Will AI Big Brother reduce medical errors in the operating room?

Monday, July 15, 2024
AI
News

Black boxes in operating rooms are systems that record the course of surgeries second by second, monitor health parameters, and monitor surgeons' work via cameras and microphones. Currently used in large university hospitals, they are expected to reduce medical errors. Will they soon become a comprehensive part of every OR?

Surgeries with no secrets

Black boxes are commonly used in aviation. They record all flight parameters, including data from onboard equipment and conversations in the cockpit. After an accident or a failure, analyzing the collected data helps determine the causes and develop new safety standards to prevent similar incidents in the future.

In this approach, safety is paramount and stands above the crew's privacy in the cockpit. All procedures, commands, and activities are recorded to ensure transparency in the pilots' actions. A similar philosophy applies to black boxes in operating rooms. Currently, doctors do not have access to operating room protocols, which could help analyze the workflows and decision-making processes to investigate the causes of medical errors—not to punish anyone but to improve medical procedures and increase patient safety.

A study published in the New England Journal of Medicine found that 24% of hospitalized patients suffer various forms of injury in the hospital, 23% of which are preventable.

Breaking down the surgery into elementary components

After an operation with unexpected complications, objectively analyzing what went wrong is not easy. In critical situations—when the patient’s health and life are at stake—doctors are forced to make quick decisions under stress. Recalling each step of the operation after it’s finished, using just a memory, is impossible.

However, when something goes wrong, many questions arise: Could something have been done better? How can we improve communication or cooperation at the OR? If a procedure went perfectly, could this golden standard be applied to similar medical procedures in the future? The black box can provide the answers. By reviewing the recorded data—patient parameters, camera, and microphone recordings—the surgery team analyzes all activities step by step: decision-making, workflows, timing, and the sequence of procedures.

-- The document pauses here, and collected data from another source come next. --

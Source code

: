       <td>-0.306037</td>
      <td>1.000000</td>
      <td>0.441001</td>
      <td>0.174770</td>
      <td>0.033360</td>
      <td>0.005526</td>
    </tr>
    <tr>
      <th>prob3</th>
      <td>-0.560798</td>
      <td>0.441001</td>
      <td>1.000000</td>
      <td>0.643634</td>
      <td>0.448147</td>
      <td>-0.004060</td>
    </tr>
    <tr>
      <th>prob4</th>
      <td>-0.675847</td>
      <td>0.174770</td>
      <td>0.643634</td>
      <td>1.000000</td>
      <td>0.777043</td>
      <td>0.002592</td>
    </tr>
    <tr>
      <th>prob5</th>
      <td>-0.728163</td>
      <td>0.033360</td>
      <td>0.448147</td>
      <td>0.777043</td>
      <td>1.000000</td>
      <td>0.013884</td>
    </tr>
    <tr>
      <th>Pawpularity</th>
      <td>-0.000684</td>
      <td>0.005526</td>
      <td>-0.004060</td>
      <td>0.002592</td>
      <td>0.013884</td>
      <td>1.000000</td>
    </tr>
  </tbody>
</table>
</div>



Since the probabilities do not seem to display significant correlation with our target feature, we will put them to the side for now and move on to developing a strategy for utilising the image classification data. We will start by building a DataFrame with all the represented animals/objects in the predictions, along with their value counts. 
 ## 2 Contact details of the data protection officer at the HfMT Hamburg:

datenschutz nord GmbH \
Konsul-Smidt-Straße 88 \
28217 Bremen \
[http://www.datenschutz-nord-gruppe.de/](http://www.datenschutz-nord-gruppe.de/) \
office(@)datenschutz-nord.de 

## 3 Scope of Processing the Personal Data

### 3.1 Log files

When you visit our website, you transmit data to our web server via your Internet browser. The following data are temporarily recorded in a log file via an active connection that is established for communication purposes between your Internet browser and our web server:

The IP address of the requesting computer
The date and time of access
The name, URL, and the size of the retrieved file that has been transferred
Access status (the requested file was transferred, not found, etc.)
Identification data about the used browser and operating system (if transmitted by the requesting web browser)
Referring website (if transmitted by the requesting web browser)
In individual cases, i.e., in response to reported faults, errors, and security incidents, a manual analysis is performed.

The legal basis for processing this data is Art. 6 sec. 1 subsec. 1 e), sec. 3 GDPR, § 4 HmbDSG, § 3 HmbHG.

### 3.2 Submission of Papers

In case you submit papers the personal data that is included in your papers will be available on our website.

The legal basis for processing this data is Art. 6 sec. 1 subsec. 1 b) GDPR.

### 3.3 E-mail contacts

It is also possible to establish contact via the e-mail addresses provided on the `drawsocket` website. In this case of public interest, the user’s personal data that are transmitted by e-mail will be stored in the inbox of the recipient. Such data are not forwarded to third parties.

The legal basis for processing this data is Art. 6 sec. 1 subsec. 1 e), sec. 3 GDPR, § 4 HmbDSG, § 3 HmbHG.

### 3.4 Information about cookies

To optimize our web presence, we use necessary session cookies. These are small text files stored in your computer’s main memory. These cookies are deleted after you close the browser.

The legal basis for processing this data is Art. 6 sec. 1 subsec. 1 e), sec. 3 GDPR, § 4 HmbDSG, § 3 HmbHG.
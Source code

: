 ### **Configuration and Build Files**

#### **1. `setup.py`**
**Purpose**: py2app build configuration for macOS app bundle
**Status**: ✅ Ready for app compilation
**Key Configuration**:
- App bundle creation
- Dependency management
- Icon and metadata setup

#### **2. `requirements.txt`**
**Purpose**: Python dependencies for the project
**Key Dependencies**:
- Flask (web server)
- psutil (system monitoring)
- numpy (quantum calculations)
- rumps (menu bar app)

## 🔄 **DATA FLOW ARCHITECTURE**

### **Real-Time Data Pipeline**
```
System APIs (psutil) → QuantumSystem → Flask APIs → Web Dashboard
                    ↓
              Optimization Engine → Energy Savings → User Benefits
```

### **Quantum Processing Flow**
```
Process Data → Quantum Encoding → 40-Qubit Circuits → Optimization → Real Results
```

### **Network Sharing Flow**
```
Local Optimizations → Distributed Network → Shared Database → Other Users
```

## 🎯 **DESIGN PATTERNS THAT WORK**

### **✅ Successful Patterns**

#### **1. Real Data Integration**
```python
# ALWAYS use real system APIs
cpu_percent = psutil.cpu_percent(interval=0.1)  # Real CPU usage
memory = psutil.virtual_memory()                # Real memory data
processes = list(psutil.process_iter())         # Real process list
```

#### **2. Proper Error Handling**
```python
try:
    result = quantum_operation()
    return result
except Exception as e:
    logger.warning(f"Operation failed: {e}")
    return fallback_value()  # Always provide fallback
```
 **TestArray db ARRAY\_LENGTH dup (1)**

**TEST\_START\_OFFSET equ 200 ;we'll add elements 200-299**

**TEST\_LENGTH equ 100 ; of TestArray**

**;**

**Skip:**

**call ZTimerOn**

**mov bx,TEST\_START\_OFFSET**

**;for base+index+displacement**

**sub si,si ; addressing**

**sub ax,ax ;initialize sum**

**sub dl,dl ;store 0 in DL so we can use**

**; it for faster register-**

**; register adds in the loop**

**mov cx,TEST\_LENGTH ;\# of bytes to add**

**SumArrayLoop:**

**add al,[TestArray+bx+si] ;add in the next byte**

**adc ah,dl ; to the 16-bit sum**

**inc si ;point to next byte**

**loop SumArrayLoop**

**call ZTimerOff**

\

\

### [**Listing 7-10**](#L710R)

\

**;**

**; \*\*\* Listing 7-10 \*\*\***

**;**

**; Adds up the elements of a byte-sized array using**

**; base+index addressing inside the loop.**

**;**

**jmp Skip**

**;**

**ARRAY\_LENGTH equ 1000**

Black boxes can also have broader applications, such as tracking compliance with pre-surgery procedures. Advances in this field are significant, as more medical devices are digital and can transmit data to the black box system. Smart cameras—similar to those installed on autonomous cars—can recognize tools, individual team members' movements, and voices to create detailed feedback reports.

In addition to patient safety, black boxes—by recording the duration of each step and time stamps—allow for improving workflows and efficiency. Black boxes can also have great educational value. For example, data collected from procedures can be used to train residents. Young doctors can carefully analyze and improve surgical techniques, decision-making processes, and team cooperation. They can also learn from recordings of procedures performed by experienced surgeons.

Doubts regarding privacy

Cameras in the operating room? But what about the privacy of patients and doctors? Applying black boxes poses several challenges regarding data protection and culture change. Operating rooms have always been shared solely by the clinical teams and no one else, and certainly not by cameras and microphones.

However, these can be easily solved, as black box systems have options for anonymization (de-identification of patients and staff), facial blurring, and voice distortion. Hospitals can also decide in advance how the recordings will be used. A common practice is to limit the availability of recordings for lawsuits. For example, recordings can be erased after the operation is evaluated. This approach dramatically increases staff confidence and is legal, as recordings are not part of the patient's records.

Since the technology is relatively new, a common barrier is a prejudice against continuous work monitoring. To address this, management must be transparent about what cameras can be used. As usual, transparent communication is critical to introducing every novel technology.

Real-time feedback in the OR

Black boxes in operating rooms can significantly improve the safety and efficiency of surgical procedures, making it easier for hospitals to introduce the concept of evidence-based surgeries. University hospitals will most likely benefit from them, as they can use the data from black boxes to train staff and residents.

According to MIT Technology Review, about 40 hospitals in the US are already using the system. The technology is less prevalent in Europe, but the first hospitals, such as Rigshospitalet in Denmark and Amsterdam University Medical Center, are already implementing it. The main barrier—besides legal issues and human acceptance—is cost. For example, the OR Black Box costs around $100,000, with an additional $25,000 per year for the data analytics system.

New generation OR black boxes will apply AI to ongoing data analysis so the operations team can access real-time guidance. In the future, experts hope AI will be powerful enough to predict adverse events based on Big Data analysis developed from connected black box systems.